Only lines holding "corollary" are needed; copy each of them from the data below.

(Source texts of formatted documents)
__________________________________________________

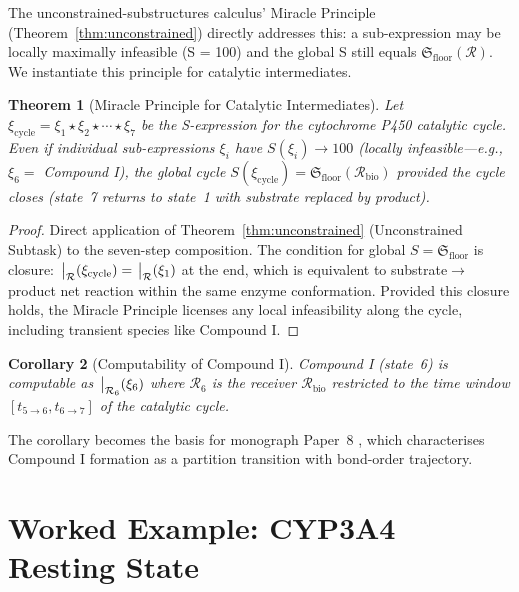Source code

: \documentclass[11pt,twocolumn,a4paper]{article}
\newtheorem{theorem}{Theorem}[section]
\newtheorem{corollary}[theorem]{Corollary}
\theoremstyle{definition}
\theoremstyle{remark}
\newcommand{\Recv}{\mathcal{R}}
\newcommand{\Floor}{{\mathfrak{S}_{\mathrm{floor}}}}
\newcommand{\Sexp}{\xi}
\begin{document}
The unconstrained-substructures calculus' Miracle Principle (Theorem~\ref{thm:unconstrained}) directly addresses this: a sub-expression may be locally maximally infeasible (S = 100) and the global S still equals $\Floor(\Recv)$. We instantiate this principle for catalytic intermediates.

\begin{theorem}[Miracle Principle for Catalytic Intermediates]
\label{thm:miracle_cat}
Let $\Sexp_{\mathrm{cycle}} = \Sexp_1 \star \Sexp_2 \star \cdots \star \Sexp_7$ be the S-expression for the cytochrome P450 catalytic cycle. Even if individual sub-expressions $\Sexp_i$ have $S(\Sexp_i) \to 100$ (locally infeasible---e.g., $\Sexp_6 = $ Compound I), the global cycle $S(\Sexp_{\mathrm{cycle}}) = \Floor(\Recv_{\mathrm{bio}})$ provided the cycle closes (state~7 returns to state~1 with substrate replaced by product).
\end{theorem}

\begin{proof}
Direct application of Theorem~\ref{thm:unconstrained} (Unconstrained Subtask) to the seven-step composition. The condition for global $S = \Floor$ is closure: $\eval_\Recv(\Sexp_{\mathrm{cycle}}) = \eval_\Recv(\Sexp_1)$ at the end, which is equivalent to substrate$\to$product net reaction within the same enzyme conformation. Provided this closure holds, the Miracle Principle licenses any local infeasibility along the cycle, including transient species like Compound I.
\end{proof}

\begin{corollary}[Computability of Compound I]
\label{cor:compound_i}
Compound I (state~6) is computable as $\eval_{\Recv_6}(\Sexp_6)$ where $\Recv_6$ is the receiver $\Recv_{\mathrm{bio}}$ restricted to the time window $[t_{5 \to 6}, t_{6 \to 7}]$ of the catalytic cycle.
\end{corollary}

The corollary becomes the basis for monograph Paper~8 \citep{sachikonye2025_compoundI}, which characterises Compound I formation as a partition transition with bond-order trajectory.

\part{Worked Example: CYP3A4 Resting State}
\end{document}
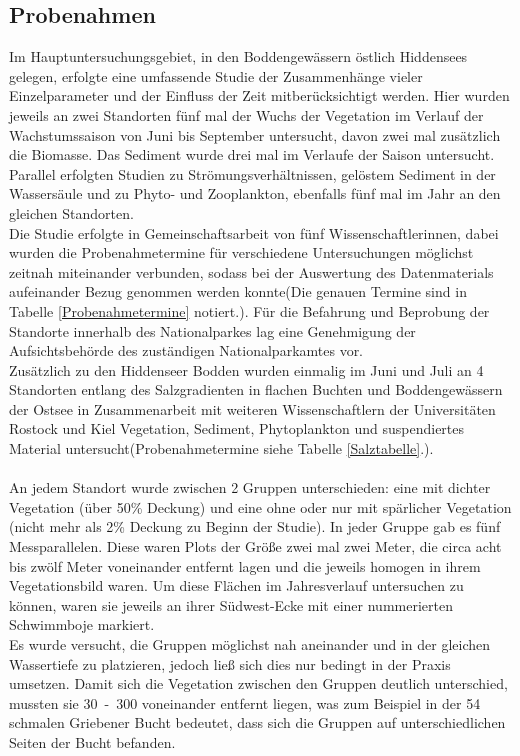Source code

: \subsection{Probenahmen}

Im Hauptuntersuchungsgebiet, in den Boddengewässern östlich Hiddensees gelegen, erfolgte eine umfassende Studie der Zusammenhänge vieler Einzelparameter und der Einfluss der Zeit mitberücksichtigt werden. Hier wurden jeweils an zwei Standorten fünf mal der Wuchs der Vegetation im Verlauf der Wachstumssaison von Juni bis September untersucht, davon zwei mal zusätzlich die Biomasse. Das Sediment wurde drei mal im Verlaufe der Saison untersucht. Parallel erfolgten Studien zu Strömungsverhältnissen, gelöstem Sediment in der Wassersäule und zu Phyto- und Zooplankton, ebenfalls fünf mal im Jahr an den gleichen Standorten. \\
Die Studie erfolgte in Gemeinschaftsarbeit von fünf Wissenschaftlerinnen, dabei wurden die Probenahmetermine für verschiedene Untersuchungen möglichst zeitnah miteinander verbunden, sodass bei der Auswertung des Datenmaterials aufeinander Bezug genommen werden konnte(Die genauen Termine sind in Tabelle \ref{Probenahmetermine} notiert.). Für die Befahrung und Beprobung der Standorte innerhalb des Nationalparkes lag eine Genehmigung der Aufsichtsbehörde des zuständigen Nationalparkamtes vor. \\
Zusätzlich zu den Hiddenseer Bodden wurden einmalig im Juni und Juli an 4 Standorten entlang des Salzgradienten in flachen Buchten und Boddengewässern der Ostsee  in Zusammenarbeit mit weiteren Wissenschaftlern der Universitäten Rostock und Kiel Vegetation, Sediment, Phytoplankton und suspendiertes Material untersucht(Probenahmetermine siehe Tabelle \ref{Salztabelle}.). \\
\\
An jedem Standort wurde zwischen 2 Gruppen unterschieden: eine mit dichter Vegetation (über \unit{50}{\%} Deckung) und eine ohne oder nur mit spärlicher Vegetation (nicht mehr als \unit{2}{\%} Deckung zu Beginn der Studie). In jeder Gruppe gab es fünf Messparallelen. Diese waren Plots der Größe zwei mal zwei Meter, die circa acht bis zwölf Meter voneinander entfernt lagen und die jeweils homogen in ihrem Vegetationsbild waren. Um diese Flächen im Jahresverlauf untersuchen zu können, waren sie jeweils an ihrer Südwest-Ecke mit einer nummerierten Schwimmboje markiert.\\ 
Es wurde versucht, die Gruppen möglichst nah aneinander und in der gleichen Wassertiefe zu platzieren, jedoch ließ sich dies nur bedingt in der Praxis umsetzen. Damit sich die Vegetation zwischen den Gruppen deutlich unterschied, mussten sie \unit{30-300}{\metre} voneinander entfernt liegen, was zum Beispiel in der \unit{54}{\metre} schmalen Griebener Bucht bedeutet, dass sich die Gruppen auf unterschiedlichen Seiten der Bucht befanden. 




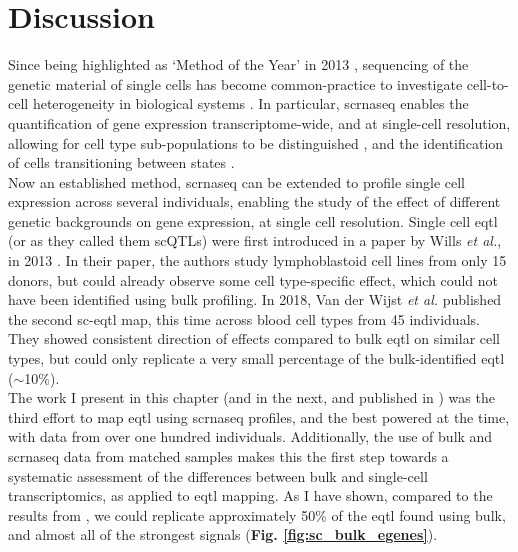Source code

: 
\section{Discussion}

Since being highlighted as `Method of the Year' in 2013 \cite{editorial2014method}, sequencing of the genetic material of single cells has become common-practice to investigate cell-to-cell heterogeneity in biological systems \cite{lahnemann2020eleven}. 
In particular, 
\gls{scrnaseq}
enables the quantification of gene expression  transcriptome-wide, and at single-cell resolution, allowing for cell type sub-populations to be distinguished \cite{anchang2016visualization, young2018single, muraro2016single, ernst2019staged, pijuan2019single, velten2017human},
and the identification of cells transitioning between states \cite{la2018rna, buettner2015computational, trapnell2014dynamics, bendall2014single, moignard2015decoding}. \\

Now an established method, \gls{scrnaseq} can be extended to profile single cell expression across several individuals, enabling the study of the effect of different genetic backgrounds on gene expression, at single cell resolution.
Single cell \gls{eqtl} (or as they called them scQTLs) were first introduced in a paper by Wills \textit{et al.}, in 2013 \cite{wills2013single}.
In their paper, the authors study lymphoblastoid cell lines from only 15 donors, but could already observe some cell type-specific effect, which could not have been identified using bulk profiling.
In 2018, Van der Wijst \textit{et al.} \cite{van2018single} published the second sc-\gls{eqtl} map, this time across blood cell types from 45 individuals.
They showed consistent direction of effects compared to bulk \gls{eqtl} on similar cell types, but could only replicate a very small percentage of the bulk-identified \gls{eqtl} ($\sim$10\%). \\

The work I present in this chapter (and in the next, and published in \cite{cuomo2020single}) was the third effort to map \gls{eqtl} using \gls{scrnaseq} profiles, and the best powered at the time, with data from over one hundred individuals.
Additionally, the use of bulk and \gls{scrnaseq} data from matched samples makes this the first step towards a systematic assessment of the differences between bulk and single-cell transcriptomics, as applied to \gls{eqtl} mapping.
As I have shown, compared to the results from \cite{van2018single}, we could replicate approximately 50\% of the \gls{eqtl} found using bulk, and almost all of the strongest signals (\textbf{Fig. \ref{fig:sc_bulk_egenes}}). \\

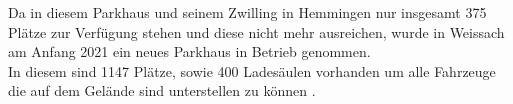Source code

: Da in diesem Parkhaus und seinem Zwilling in Hemmingen nur insgesamt 375 Plätze zur Verfügung stehen und diese nicht mehr ausreichen, wurde in Weissach am Anfang 2021 ein neues Parkhaus in Betrieb genommen. \\
In diesem sind 1147 Plätze, sowie 400 Ladesäulen vorhanden um alle Fahrzeuge die auf dem Gelände sind unterstellen zu können \cite{PTPark}. \\

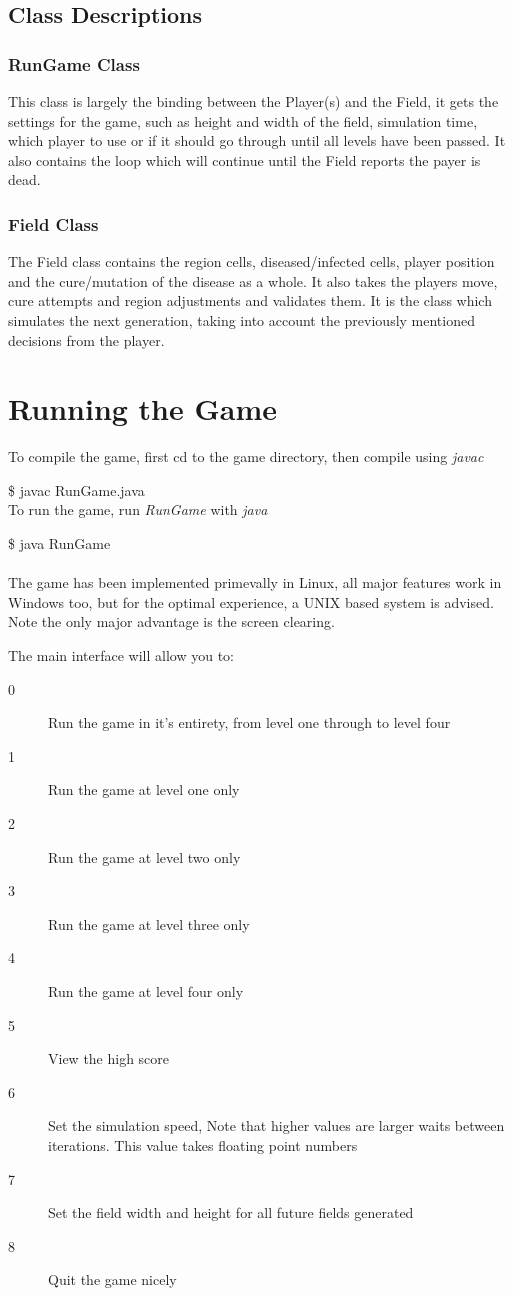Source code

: \documentclass[pdftex,12pt,a4paper]{article}
\begin{document}
		\subsection{Class Descriptions}
			\subsubsection{RunGame Class}
			This class is largely the binding between the Player(s) and the Field, it gets the settings for the game, such as height and width of the field, simulation time, which player to use or if it should go through until all levels have been passed. It also contains the loop which will continue until the Field reports the payer is dead.
			\subsubsection{Field Class}
			The Field class contains the region cells, diseased/infected cells, player position and the cure/mutation of the disease as a whole. It also takes the players move, cure attempts and region adjustments and validates them. It is the class which simulates the next generation, taking into account the previously mentioned decisions from the player.
	\section{Running the Game}
		To compile the game, first cd to the game directory, then compile using \emph{javac}

		\$ javac RunGame.java
		\\To run the game, run \emph{RunGame} with \emph{java}

		\$ java RunGame\\
		\\The game has been implemented primevally in Linux, all major features work in Windows too, but for the optimal experience, a UNIX based system is advised. Note the only major advantage is the screen clearing.

		The main interface will allow you to:
		\begin{description}
			\item[0] Run the game in it's entirety, from level one through to level four
			\item[1] Run the game at level one only
			\item[2] Run the game at level two only
			\item[3] Run the game at level three only
			\item[4] Run the game at level four only
			\item[5] View the high score
			\item[6] Set the simulation speed, Note that higher values are larger waits between iterations. This value takes floating point numbers
			\item[7] Set the field width and height for all future fields generated
			\item[8] Quit the game nicely
		\end{description}
\end{document}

__________________________________________________

Result of this task
\newtheorem{corollary}[theorem]{Corollary}
\begin{corollary}[Computability of Compound I]
\end{corollary}
The corollary becomes the basis for monograph Paper~8 \citep{sachikonye2025_compoundI}, which characterises Compound I formation as a partition transition with bond-order trajectory.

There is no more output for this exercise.